* [WHAT YOU ARE ASKED TO DO]: Look through the data below for the line with "[^20]: _Maureen_: Transcript, 3", and transcribe it exactly together with each line after it up to and including the line with "[^27]: Transcript, 13". Give nothing else.

(EXERCISE MATERIAL)

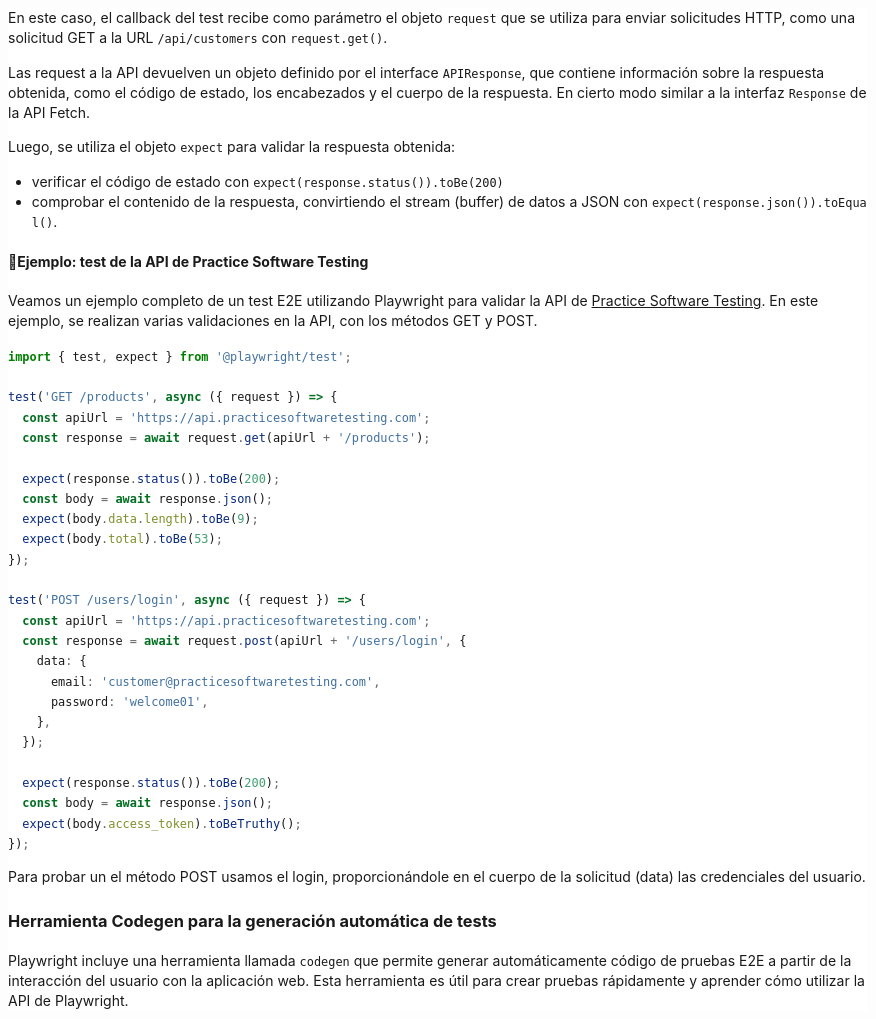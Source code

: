 En este caso, el callback del test recibe como parámetro el objeto `request` que se utiliza para enviar solicitudes HTTP, como una solicitud GET a la URL `/api/customers` con `request.get()`.

Las request a la API devuelven un objeto definido por el interface `APIResponse`, que contiene información sobre la respuesta obtenida, como el código de estado, los encabezados y el cuerpo de la respuesta. En cierto modo similar a la interfaz `Response` de la API Fetch.

Luego, se utiliza el objeto `expect` para validar la respuesta obtenida:

- verificar el código de estado con `expect(response.status()).toBe(200)`
- comprobar el contenido de la respuesta, convirtiendo el stream (buffer) de datos a JSON con `expect(response.json()).toEqual()`.

#### 🧿Ejemplo: test de la API de Practice Software Testing

Veamos un ejemplo completo de un test E2E utilizando Playwright para validar la API de [Practice Software Testing](https://api.practicesoftwaretesting.com). En este ejemplo, se realizan varias validaciones en la API, con los métodos GET y POST.

```typescript
import { test, expect } from '@playwright/test';

test('GET /products', async ({ request }) => {
  const apiUrl = 'https://api.practicesoftwaretesting.com';
  const response = await request.get(apiUrl + '/products');

  expect(response.status()).toBe(200);
  const body = await response.json();
  expect(body.data.length).toBe(9);
  expect(body.total).toBe(53);
});

test('POST /users/login', async ({ request }) => {
  const apiUrl = 'https://api.practicesoftwaretesting.com';
  const response = await request.post(apiUrl + '/users/login', {
    data: {
      email: 'customer@practicesoftwaretesting.com',
      password: 'welcome01',
    },
  });

  expect(response.status()).toBe(200);
  const body = await response.json();
  expect(body.access_token).toBeTruthy();
});
```

Para probar un el método POST usamos el login, proporcionándole en el cuerpo de la solicitud (data) las credenciales del usuario.

### Herramienta Codegen para la generación automática de tests

Playwright incluye una herramienta llamada `codegen` que permite generar automáticamente código de pruebas E2E a partir de la interacción del usuario con la aplicación web. Esta herramienta es útil para crear pruebas rápidamente y aprender cómo utilizar la API de Playwright.
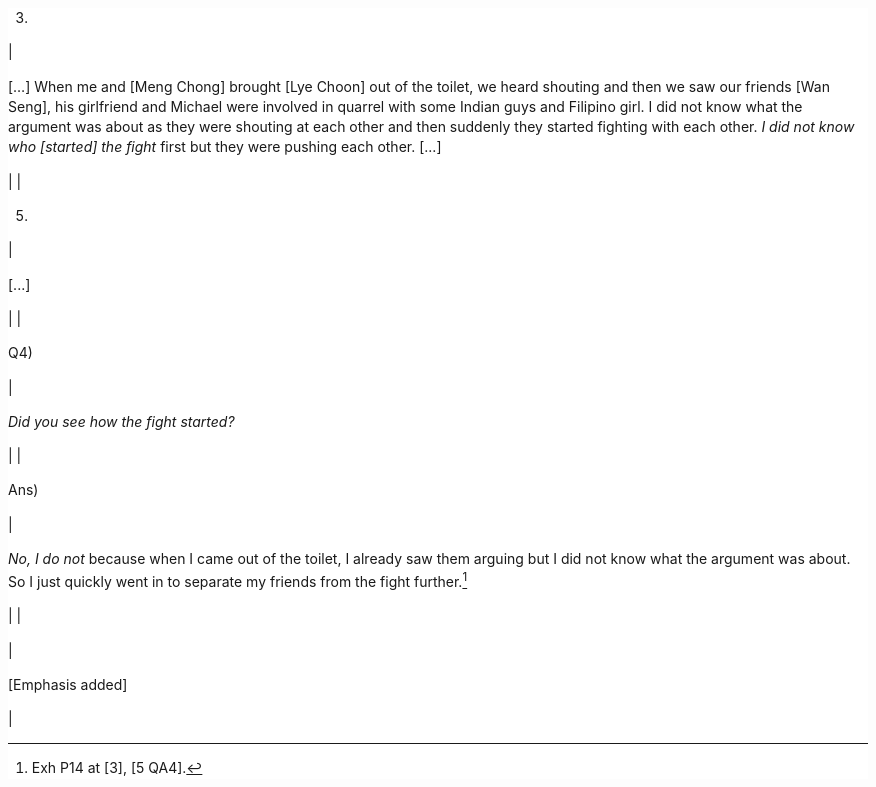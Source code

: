 3.

 | 

\[…\] When me and \[Meng Chong\] brought \[Lye Choon\] out of the toilet, we heard shouting and then we saw our friends \[Wan Seng\], his girlfriend and Michael were involved in quarrel with some Indian guys and Filipino girl. I did not know what the argument was about as they were shouting at each other and then suddenly they started fighting with each other. _I did not know who \[started\] the fight_ first but they were pushing each other. \[...\]

 |
| 

5.

 | 

\[...\]

 |
| 

Q4)

 | 

_Did you see how the fight started?_

 |
| 

Ans)

 | 

_No, I do not_ because when I came out of the toilet, I already saw them arguing but I did not know what the argument was about. So I just quickly went in to separate my friends from the fight further.[^38]

 |
| 

 | 

\[Emphasis added\]

 |

  
  


[^1]: Transcript, 3 January 2019 (Day 1), p 32 (lines 2-13), p 40 (lines 16-21).
[^2]: _Maureen_: Transcript, 3 January 2019 (Day 1), p 5 (lines 20-30). _George_: Transcript, 3 January 2019 (Day 1), p 87 (lines 20-27); p 89 (lines 15-19). _Sreelatha_: Transcript, 4 January 2019 (Day 2), p 48 (lines 25-30), p 49 (lines 24-28), p 50 (lines 9-15)._Daniel_: Transcript, 28 January 2019 (Day 3), p 4 (lines 23-25), p 5 (lines 26-30).
[^3]: _Maureen_: Transcript, 3 January 2019 (Day 1), p 7 (lines 10-30), p 8 (lines 19-21)._George_: Transcript, 3 January 2019 (Day 1), p 87 (lines 28-30); 4 January 2019 (Day 2), p 2 (lines 19-30), p 3 (lines 13-16)._Sreelatha:_ Transcript, 4 January 2019 (Day 2), p 49 (lines 24-28), p 50 (line 17) – p 51 (line 3)._Daniel_: Transcript, 28 January 2019 (Day 3), p 4 (line 30) – p 5 (line 9), p 18 (lines 18-23), p 23 (lines 8-17).
[^4]: Exh P4, and shown in Exh P1 (photographs 9 and 17).
[^5]: _Maureen_: Transcript, 3 January 2019 (Day 1), p 13 (line 7) – p 15 (line 7). _George_: Transcript, 3 January 2019 (Day 1), p 88 (lines 26-28), p 89 (line 20) – p 93 (line 30), p 97 (lines 5-7). _Sreelatha_: Transcript, 4 January 2019 (Day 2), p 56 (lines 7-13)._Daniel_: Transcript, 28 January 2019 (Day 3), p 6 (line 14) – p 7 (line 2).
[^6]: _Maureen_: Transcript, 3 January 2019 (Day 1), p 12 (lines 16-19), p 15 (line 8) – p 16 (line 27), p 18 (lines 12-15)._Sreelatha_: Transcript, 4 January 2019 (Day 2), p 54 (lines 1-2), p 54 (line 20) – p 55 (line 5), p 71 (line 16) – p 72 (line 5)._Daniel_: Transcript, 28 January 2019 (Day 3), p 7 (lines 17-25).
[^7]: _Sreelatha_: Transcript, 4 January 2019 (Day 2), p 55 (lines 19-24)._Daniel_: Transcript, 28 January 2019 (Day 3), p 9 (lines 9-13).
[^8]: Transcript, 3 January 2019 (Day 1), p 20 (lines 16-19).
[^9]: Transcript, 30 January 2019 (Day 5), p 4 (lines 2-18, 24-27).
[^10]: Transcript, 28 January 2019 (Day 3), p 10 (lines 26-27).
[^11]: Transcript, 4 January 2019 (Day 2), p 57 (lines 8-10).
[^12]: Transcript, 10 September 2019 (Day 6), p 7 (lines 8-23), p 13 (lines 11-20), p 20 (lines 20-31).
[^13]: Transcript, 10 September 2019 (Day 6), p 70 (lines 1-10); 11 September 2019 (Day 7), p 7 (line 4) – p 8 (line 2).
[^14]: Transcript, 11 September 2019 (Day 7), p 53 (lines 4-23), p 55 (line 2) – p 57 (line 23).
[^15]: Transcript, 12 September 2019 (Day 8), p 78 (lines 17-21), p 79 (line 20) – 82 (line 22), p 105 (lines 3-25).
[^16]: Transcript, 12 September 2019 (Day 8), p 47 (lines 5-16).
[^17]: _Maureen_: Transcript, 3 January 2019 (Day 1), p 33 (line 26) - p 35 (line 5)._Sreelatha_: Transcript, 4 January 2019 (Day 2), p 48 (lines 25-32)._Daniel_: Transcript, 28 January 2019 (Day 3), p 4 (lines 22-25).
[^18]: _George_: Transcript, 4 January 2019 (Day 2), p 13 (line 31) - p 14 (line 6).
[^19]: In Exh P11, the defendants were identified as follows from their photographs: (2) Wan Seng; (3) Michael; (5) Meng Chong; (6) Regina; (7) Lye Choon.
[^20]: _Maureen_: Transcript, 3 January 2019 (Day 1), p 8 (lines 5-8)._George_: Transcript, 3 January 2019 (Day 1) p 87 (line 30)._Sreelatha_: Transcript, 4 January 2019 (Day 2), p 50 (lines 30-32)._Daniel_: Transcript, 28 January 2019 (Day 3), p 6 (lines 5-7).
[^21]: Transcript, 11 September 2019 (Day 7), p 7 (lines 16-19).
[^22]: Exh P12 at \[7\].
[^23]: Transcript, 10 September 2019 (Day 6), p 71 (lines 8-18).
[^24]: Exh P12 at \[7\].
[^25]: Transcript, 11 September 2019 (Day 7), p 34 (line 10) – p 35 (line 3).
[^26]: Transcript, 11 September 2019 (Day 7), p 29 (line 23) – p 30 (line 6).
[^27]: Transcript, 13 September 2019 (Day 9), p 66 (lines 1-30).
[^28]: _Maureen_: Transcript, 3 January 2019 (Day 1), p 14 (line 19) – p 15 (line 7)._George_: Transcript, 3 January 2019 (Day 1), p 90 (line 27) – p 91 (line 31), p 97 (lines 11-23)._Sreelatha_: Transcript, 4 January 2019 (Day 2), p 56 (lines 7-13)._Daniel_: Transcript, 28 January 2019 (Day 3), p 6 (line 21) – p 7 (line 2).
[^29]: Transcript, 11 September 2019 (Day 7), p 57 (lines 9-14); 12 September 2019 (Day 8), p 16 (lines 7-21).
[^30]: Transcript, 12 September 2019 (Day 8), p 7 (lines 5-8).
[^31]: Exh P13 at \[8 QA14\].
[^32]: Exh D12, p 2 (third paragraph).
[^33]: Exh P13 at \[6\].
[^34]: _Maureen_: Transcript, 3 January 2019 (Day 1), p 13 (lines 7-14, 29-32), p 14 (lines 1-6).
[^35]: Transcript, 3 January 2019 (Day 1), p 13 (lines 12-16), p 14 (lines 7-18).
[^36]: Transcript, 12 September 2019 (Day 8), p 79 (lines 20-32).
[^37]: Transcript, 13 September 2019 (Day 9), p 11 (lines 2-12), p 12 (lines 6-8), p 13 (lines 6-13).
[^38]: Exh P14 at \[3\], \[5 QA4\].
[^39]: Transcript, 13 September 2019 (Day 9), p 21 (lines 3-16), p 24 (lines 3-12).
[^40]: Exh P14 at \[3\], \[5\], \[5 QA4\], \[5 QA13\].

(End EXERCISE MATERIAL)

* [ANSWER TO THIS PROBLEM]:
[^20]: _Maureen_: Transcript, 3 January 2019 (Day 1), p 8 (lines 5-8)._George_: Transcript, 3 January 2019 (Day 1) p 87 (line 30)._Sreelatha_: Transcript, 4 January 2019 (Day 2), p 50 (lines 30-32)._Daniel_: Transcript, 28 January 2019 (Day 3), p 6 (lines 5-7).
[^21]: Transcript, 11 September 2019 (Day 7), p 7 (lines 16-19).
[^22]: Exh P12 at \[7\].
[^23]: Transcript, 10 September 2019 (Day 6), p 71 (lines 8-18).
[^24]: Exh P12 at \[7\].
[^25]: Transcript, 11 September 2019 (Day 7), p 34 (line 10) – p 35 (line 3).
[^26]: Transcript, 11 September 2019 (Day 7), p 29 (line 23) – p 30 (line 6).
[^27]: Transcript, 13 September 2019 (Day 9), p 66 (lines 1-30).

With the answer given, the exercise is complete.